US20050183884A1

US20050183884A1 - Flexible printed circuit board

Info

Publication number: US20050183884A1
Application number: US10/786,745
Authority: US
Inventors: Pi-Chuan Su
Original assignee: Arima Display Corp
Current assignee: Arima Display Corp
Priority date: 2004-02-25
Filing date: 2004-02-25
Publication date: 2005-08-25
Also published as: US20080201879A1

Abstract

A flexible printed circuit with a broadened anisotropic conductive film is provided. The flexible printed circuit includes a substrate layer and a circuit layer, characterized in that a pitch of the anisotropic conductive film is broadened to be ranged from 0.5 mm to 3.0 mm.
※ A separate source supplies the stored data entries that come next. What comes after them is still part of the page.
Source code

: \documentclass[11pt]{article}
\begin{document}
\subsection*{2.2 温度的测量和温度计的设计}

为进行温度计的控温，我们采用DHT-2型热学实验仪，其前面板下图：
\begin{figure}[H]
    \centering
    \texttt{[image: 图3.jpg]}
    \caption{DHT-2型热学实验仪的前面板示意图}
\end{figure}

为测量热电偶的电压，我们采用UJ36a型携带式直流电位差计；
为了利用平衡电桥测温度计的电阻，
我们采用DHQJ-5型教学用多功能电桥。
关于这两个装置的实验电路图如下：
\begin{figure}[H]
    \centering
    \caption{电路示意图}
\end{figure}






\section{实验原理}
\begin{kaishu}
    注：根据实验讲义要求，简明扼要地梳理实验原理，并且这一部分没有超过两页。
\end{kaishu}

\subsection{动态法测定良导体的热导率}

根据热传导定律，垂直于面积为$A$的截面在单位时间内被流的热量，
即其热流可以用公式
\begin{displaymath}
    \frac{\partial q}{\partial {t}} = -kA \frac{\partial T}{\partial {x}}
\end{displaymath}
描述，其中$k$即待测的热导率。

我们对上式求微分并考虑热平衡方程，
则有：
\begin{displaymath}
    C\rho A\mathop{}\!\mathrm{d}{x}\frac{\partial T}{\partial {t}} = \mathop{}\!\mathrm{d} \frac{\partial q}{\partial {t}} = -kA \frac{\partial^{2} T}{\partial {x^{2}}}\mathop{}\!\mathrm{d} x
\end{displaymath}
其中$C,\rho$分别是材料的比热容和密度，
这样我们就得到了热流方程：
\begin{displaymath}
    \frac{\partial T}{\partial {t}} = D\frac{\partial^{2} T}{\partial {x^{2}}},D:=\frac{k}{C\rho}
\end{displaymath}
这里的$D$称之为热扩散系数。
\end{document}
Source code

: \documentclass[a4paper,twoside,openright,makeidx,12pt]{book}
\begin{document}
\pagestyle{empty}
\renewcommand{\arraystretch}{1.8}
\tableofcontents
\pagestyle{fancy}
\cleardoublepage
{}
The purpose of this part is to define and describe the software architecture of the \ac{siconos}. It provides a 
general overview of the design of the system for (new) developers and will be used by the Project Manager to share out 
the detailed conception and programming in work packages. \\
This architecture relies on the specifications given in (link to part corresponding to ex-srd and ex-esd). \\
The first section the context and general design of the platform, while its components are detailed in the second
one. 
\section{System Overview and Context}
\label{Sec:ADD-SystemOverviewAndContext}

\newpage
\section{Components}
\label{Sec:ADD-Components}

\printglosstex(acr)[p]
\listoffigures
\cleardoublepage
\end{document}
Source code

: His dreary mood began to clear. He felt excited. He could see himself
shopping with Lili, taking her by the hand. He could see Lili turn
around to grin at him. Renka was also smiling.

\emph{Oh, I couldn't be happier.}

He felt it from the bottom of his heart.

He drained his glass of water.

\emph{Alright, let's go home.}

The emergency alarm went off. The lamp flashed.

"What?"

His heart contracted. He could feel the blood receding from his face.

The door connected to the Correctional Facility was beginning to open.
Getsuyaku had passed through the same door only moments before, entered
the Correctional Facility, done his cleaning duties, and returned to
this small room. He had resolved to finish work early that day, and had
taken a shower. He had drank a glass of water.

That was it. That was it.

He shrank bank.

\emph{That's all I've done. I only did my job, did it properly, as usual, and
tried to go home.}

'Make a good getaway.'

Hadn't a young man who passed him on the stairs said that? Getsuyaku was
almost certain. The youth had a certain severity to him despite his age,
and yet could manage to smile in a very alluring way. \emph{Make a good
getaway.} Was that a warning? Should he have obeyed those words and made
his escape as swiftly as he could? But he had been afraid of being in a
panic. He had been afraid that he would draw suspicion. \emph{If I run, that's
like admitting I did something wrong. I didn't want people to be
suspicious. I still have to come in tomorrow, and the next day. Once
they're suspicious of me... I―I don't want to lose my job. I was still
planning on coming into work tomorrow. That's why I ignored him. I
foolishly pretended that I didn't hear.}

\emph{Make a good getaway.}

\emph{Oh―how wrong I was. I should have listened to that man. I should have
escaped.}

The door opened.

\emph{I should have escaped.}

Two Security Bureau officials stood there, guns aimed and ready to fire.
It has even and low impedance, even breakage of conductive particles, even pressure, and thus has good reliability of the anisotropic conductive film for use in handheld electronic devices.

Description

FIELD OF THE INVENTION

The present invention relates to a flexible printed circuit board, particularly to a flexible printed circuit board with an anisotropic conductive film, which has even and low impedance, even breakage of conductive particles, even pressure, and thus has good reliability of the anisotropic conductive film for use in handheld electrical devices.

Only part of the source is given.